* [TASK DESCRIPTION]: Word for word, return each entry that follows, with every image removed.

* [DATA SHOWN]:
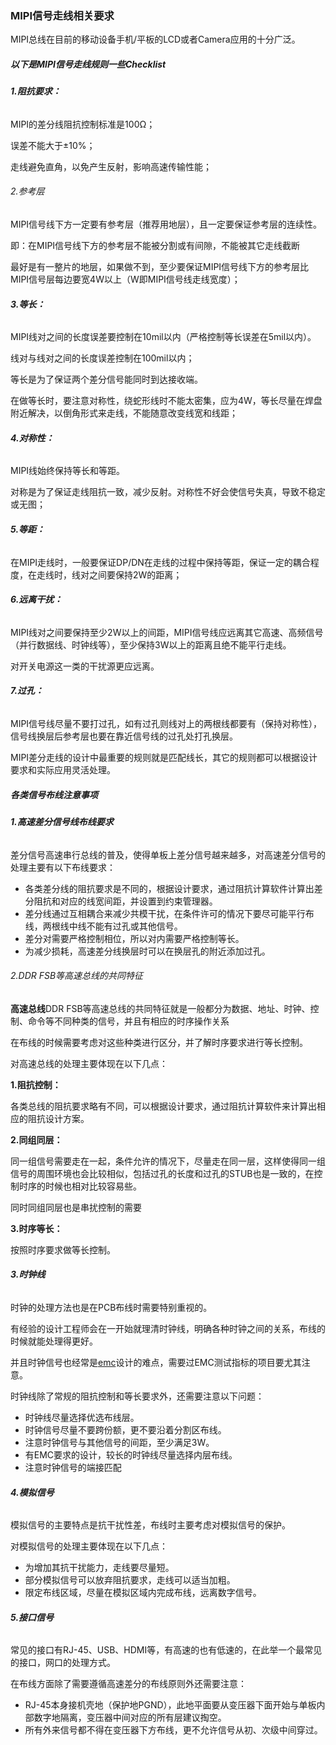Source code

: ### MIPI信号走线相关要求

MIPI总线在目前的移动设备手机/平板的LCD或者Camera应用的十分广泛。

##### **以下是MIPI信号走线规则一些Checklist**

###### **1.阻抗要求：**

MIPI的差分线阻抗控制标准是100Ω；

误差不能大于±10%；

走线避免直角，以免产生反射，影响高速传输性能；

###### 2.参考层

MIPI信号线下方一定要有参考层（推荐用地层），且一定要保证参考层的连续性。

即：在MIPI信号线下方的参考层不能被分割或有间隙，不能被其它走线截断

最好是有一整片的地层，如果做不到，至少要保证MIPI信号线下方的参考层比MIPI信号层每边要宽4W以上（W即MIPI信号线走线宽度）；

###### **3.等长：**

MIPI线对之间的长度误差要控制在10mil以内（严格控制等长误差在5mil以内）。

线对与线对之间的长度误差控制在100mil以内；

等长是为了保证两个差分信号能同时到达接收端。

在做等长时，要注意对称性，绕蛇形线时不能太密集，应为4W，等长尽量在焊盘附近解决，以倒角形式来走线，不能随意改变线宽和线距；

###### **4.对称性：**

MIPI线始终保持等长和等距。

对称是为了保证走线阻抗一致，减少反射。对称性不好会使信号失真，导致不稳定或无图；

###### **5.等距：**

在MIPI走线时，一般要保证DP/DN在走线的过程中保持等距，保证一定的耦合程度，在走线时，线对之间要保持2W的距离；

###### **6.远离干扰：**

MIPI线对之间要保持至少2W以上的间距，MIPI信号线应远离其它高速、高频信号（并行数据线、时钟线等），至少保持3W以上的距离且绝不能平行走线。

对开关电源这一类的干扰源更应远离。

###### **7.过孔：**

MIPI信号线尽量不要打过孔，如有过孔则线对上的两根线都要有（保持对称性），信号线换层后参考层也要在靠近信号线的过孔处打孔换层。

MIPI差分走线的设计中最重要的规则就是匹配线长，其它的规则都可以根据设计要求和实际应用灵活处理。

##### 各类信号布线注意事项

###### **1.高速差分信号线布线要求**

差分信号高速串行总线的普及，使得单板上差分信号越来越多，对高速差分信号的处理主要有以下布线要求：

* 各类差分线的阻抗要求是不同的，根据设计要求，通过阻抗计算软件计算出差分阻抗和对应的线宽间距，并设置到约束管理器。
* 差分线通过互相耦合来减少共模干扰，在条件许可的情况下要尽可能平行布线，两根线中线不能有过孔或其他信号。
* 差分对需要严格控制相位，所以对内需要严格控制等长。
* 为减少损耗，高速差分线换层时可以在换层孔的附近添加过孔。

###### 2.DDR FSB等高速总线的共同特征

**高速总线**DDR FSB等高速总线的共同特征就是一般都分为数据、地址、时钟、控制、命令等不同种类的信号，并且有相应的时序操作关系

在布线的时候需要考虑对这些种类进行区分，并了解时序要求进行等长控制。

对高速总线的处理主要体现在以下几点：

**1.阻抗控制：**

各类总线的阻抗要求略有不同，可以根据设计要求，通过阻抗计算软件来计算出相应的阻抗设计方案。

**2.同组同层：**

同一组信号需要走在一起，条件允许的情况下，尽量走在同一层，这样使得同一组信号的周围环境也会比较相似，包括过孔的长度和过孔的STUB也是一致的，在控制时序的时候也相对比较容易些。

同时同组同层也是串扰控制的需要

**3.时序等长：**

按照时序要求做等长控制。

###### **3.时钟线**

时钟的处理方法也是在PCB布线时需要特别重视的。

有经验的设计工程师会在一开始就理清时钟线，明确各种时钟之间的关系，布线的时候就能处理得更好。

并且时钟信号也经常是[emc](http://www.pcbbar.com/forum-230-1.html)设计的难点，需要过EMC测试指标的项目要尤其注意。

时钟线除了常规的阻抗控制和等长要求外，还需要注意以下问题：

* 时钟线尽量选择优选布线层。
* 时钟信号尽量不要跨份额，更不要沿着分割区布线。
* 注意时钟信号与其他信号的间距，至少满足3W。
* 有EMC要求的设计，较长的时钟线尽量选择内层布线。
* 注意时钟信号的端接匹配

###### **4.模拟信号**

模拟信号的主要特点是抗干扰性差，布线时主要考虑对模拟信号的保护。

对模拟信号的处理主要体现在以下几点：

* 为增加其抗干扰能力，走线要尽量短。
* 部分模拟信号可以放弃阻抗要求，走线可以适当加粗。
* 限定布线区域，尽量在模拟区域内完成布线，远离数字信号。

###### **5.接口信号**

常见的接口有RJ-45、USB、HDMI等，有高速的也有低速的，在此举一个最常见的接口，网口的处理方式。

在布线方面除了需要遵循高速差分的布线原则外还需要注意：

* RJ-45本身接机壳地（保护地PGND），此地平面要从变压器下面开始与单板内部数字地隔离，变压器中间对应的所有层建议掏空。
* 所有外来信号都不得在变压器下方布线，更不允许信号从初、次级中间穿过。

* [PROBLEM SOLUTION]:
Source code

: ### MIPI信号走线相关要求

MIPI总线在目前的移动设备手机/平板的LCD或者Camera应用的十分广泛。

##### **以下是MIPI信号走线规则一些Checklist**

###### **1.阻抗要求：**

MIPI的差分线阻抗控制标准是100Ω；

误差不能大于±10%；

走线避免直角，以免产生反射，影响高速传输性能；

###### 2.参考层

MIPI信号线下方一定要有参考层（推荐用地层），且一定要保证参考层的连续性。

即：在MIPI信号线下方的参考层不能被分割或有间隙，不能被其它走线截断

最好是有一整片的地层，如果做不到，至少要保证MIPI信号线下方的参考层比MIPI信号层每边要宽4W以上（W即MIPI信号线走线宽度）；

###### **3.等长：**

MIPI线对之间的长度误差要控制在10mil以内（严格控制等长误差在5mil以内）。

线对与线对之间的长度误差控制在100mil以内；

等长是为了保证两个差分信号能同时到达接收端。

在做等长时，要注意对称性，绕蛇形线时不能太密集，应为4W，等长尽量在焊盘附近解决，以倒角形式来走线，不能随意改变线宽和线距；

###### **4.对称性：**

MIPI线始终保持等长和等距。

对称是为了保证走线阻抗一致，减少反射。对称性不好会使信号失真，导致不稳定或无图；

###### **5.等距：**

在MIPI走线时，一般要保证DP/DN在走线的过程中保持等距，保证一定的耦合程度，在走线时，线对之间要保持2W的距离；

###### **6.远离干扰：**

MIPI线对之间要保持至少2W以上的间距，MIPI信号线应远离其它高速、高频信号（并行数据线、时钟线等），至少保持3W以上的距离且绝不能平行走线。

对开关电源这一类的干扰源更应远离。

###### **7.过孔：**

MIPI信号线尽量不要打过孔，如有过孔则线对上的两根线都要有（保持对称性），信号线换层后参考层也要在靠近信号线的过孔处打孔换层。

MIPI差分走线的设计中最重要的规则就是匹配线长，其它的规则都可以根据设计要求和实际应用灵活处理。

##### 各类信号布线注意事项

###### **1.高速差分信号线布线要求**

差分信号高速串行总线的普及，使得单板上差分信号越来越多，对高速差分信号的处理主要有以下布线要求：

* 各类差分线的阻抗要求是不同的，根据设计要求，通过阻抗计算软件计算出差分阻抗和对应的线宽间距，并设置到约束管理器。
* 差分线通过互相耦合来减少共模干扰，在条件许可的情况下要尽可能平行布线，两根线中线不能有过孔或其他信号。
* 差分对需要严格控制相位，所以对内需要严格控制等长。
* 为减少损耗，高速差分线换层时可以在换层孔的附近添加过孔。

###### 2.DDR FSB等高速总线的共同特征

**高速总线**DDR FSB等高速总线的共同特征就是一般都分为数据、地址、时钟、控制、命令等不同种类的信号，并且有相应的时序操作关系

在布线的时候需要考虑对这些种类进行区分，并了解时序要求进行等长控制。

对高速总线的处理主要体现在以下几点：

**1.阻抗控制：**

各类总线的阻抗要求略有不同，可以根据设计要求，通过阻抗计算软件来计算出相应的阻抗设计方案。

**2.同组同层：**

同一组信号需要走在一起，条件允许的情况下，尽量走在同一层，这样使得同一组信号的周围环境也会比较相似，包括过孔的长度和过孔的STUB也是一致的，在控制时序的时候也相对比较容易些。

同时同组同层也是串扰控制的需要

**3.时序等长：**

按照时序要求做等长控制。

###### **3.时钟线**

时钟的处理方法也是在PCB布线时需要特别重视的。

有经验的设计工程师会在一开始就理清时钟线，明确各种时钟之间的关系，布线的时候就能处理得更好。

并且时钟信号也经常是[emc](http://www.pcbbar.com/forum-230-1.html)设计的难点，需要过EMC测试指标的项目要尤其注意。

时钟线除了常规的阻抗控制和等长要求外，还需要注意以下问题：

* 时钟线尽量选择优选布线层。
* 时钟信号尽量不要跨份额，更不要沿着分割区布线。
* 注意时钟信号与其他信号的间距，至少满足3W。
* 有EMC要求的设计，较长的时钟线尽量选择内层布线。
* 注意时钟信号的端接匹配

###### **4.模拟信号**

模拟信号的主要特点是抗干扰性差，布线时主要考虑对模拟信号的保护。

对模拟信号的处理主要体现在以下几点：

* 为增加其抗干扰能力，走线要尽量短。
* 部分模拟信号可以放弃阻抗要求，走线可以适当加粗。
* 限定布线区域，尽量在模拟区域内完成布线，远离数字信号。

###### **5.接口信号**

常见的接口有RJ-45、USB、HDMI等，有高速的也有低速的，在此举一个最常见的接口，网口的处理方式。

在布线方面除了需要遵循高速差分的布线原则外还需要注意：

* RJ-45本身接机壳地（保护地PGND），此地平面要从变压器下面开始与单板内部数字地隔离，变压器中间对应的所有层建议掏空。
* 所有外来信号都不得在变压器下方布线，更不允许信号从初、次级中间穿过。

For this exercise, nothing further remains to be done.